Top of Available data

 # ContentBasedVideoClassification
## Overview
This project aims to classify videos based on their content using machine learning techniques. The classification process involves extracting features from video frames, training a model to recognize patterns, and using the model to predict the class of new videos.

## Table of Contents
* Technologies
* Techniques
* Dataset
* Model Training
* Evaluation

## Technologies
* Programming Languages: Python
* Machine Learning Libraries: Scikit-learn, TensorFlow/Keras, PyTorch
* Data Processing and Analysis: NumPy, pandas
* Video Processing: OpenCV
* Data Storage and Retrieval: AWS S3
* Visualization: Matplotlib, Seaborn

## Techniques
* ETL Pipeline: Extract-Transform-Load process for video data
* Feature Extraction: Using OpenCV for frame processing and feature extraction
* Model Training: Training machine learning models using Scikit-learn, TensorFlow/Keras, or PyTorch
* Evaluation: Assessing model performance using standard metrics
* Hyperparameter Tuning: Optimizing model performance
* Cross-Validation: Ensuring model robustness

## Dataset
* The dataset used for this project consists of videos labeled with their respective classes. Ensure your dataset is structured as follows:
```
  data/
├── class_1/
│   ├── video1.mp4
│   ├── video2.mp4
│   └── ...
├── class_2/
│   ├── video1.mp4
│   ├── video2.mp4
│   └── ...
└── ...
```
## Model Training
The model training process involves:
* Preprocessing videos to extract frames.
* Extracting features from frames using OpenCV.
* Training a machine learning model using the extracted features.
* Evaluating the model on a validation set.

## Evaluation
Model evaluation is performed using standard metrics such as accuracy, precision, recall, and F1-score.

Bottom of Available data

**The task:** All the data above must be copied again. Leave nothing out.

**Response:**
 # ContentBasedVideoClassification
## Overview
This project aims to classify videos based on their content using machine learning techniques. The classification process involves extracting features from video frames, training a model to recognize patterns, and using the model to predict the class of new videos.

## Table of Contents
* Technologies
* Techniques
* Dataset
* Model Training
* Evaluation

## Technologies
* Programming Languages: Python
* Machine Learning Libraries: Scikit-learn, TensorFlow/Keras, PyTorch
* Data Processing and Analysis: NumPy, pandas
* Video Processing: OpenCV
* Data Storage and Retrieval: AWS S3
* Visualization: Matplotlib, Seaborn

## Techniques
* ETL Pipeline: Extract-Transform-Load process for video data
* Feature Extraction: Using OpenCV for frame processing and feature extraction
* Model Training: Training machine learning models using Scikit-learn, TensorFlow/Keras, or PyTorch
* Evaluation: Assessing model performance using standard metrics
* Hyperparameter Tuning: Optimizing model performance
* Cross-Validation: Ensuring model robustness

## Dataset
* The dataset used for this project consists of videos labeled with their respective classes. Ensure your dataset is structured as follows:
```
  data/
├── class_1/
│   ├── video1.mp4
│   ├── video2.mp4
│   └── ...
├── class_2/
│   ├── video1.mp4
│   ├── video2.mp4
│   └── ...
└── ...
```
## Model Training
The model training process involves:
* Preprocessing videos to extract frames.
* Extracting features from frames using OpenCV.
* Training a machine learning model using the extracted features.
* Evaluating the model on a validation set.

## Evaluation
Model evaluation is performed using standard metrics such as accuracy, precision, recall, and F1-score.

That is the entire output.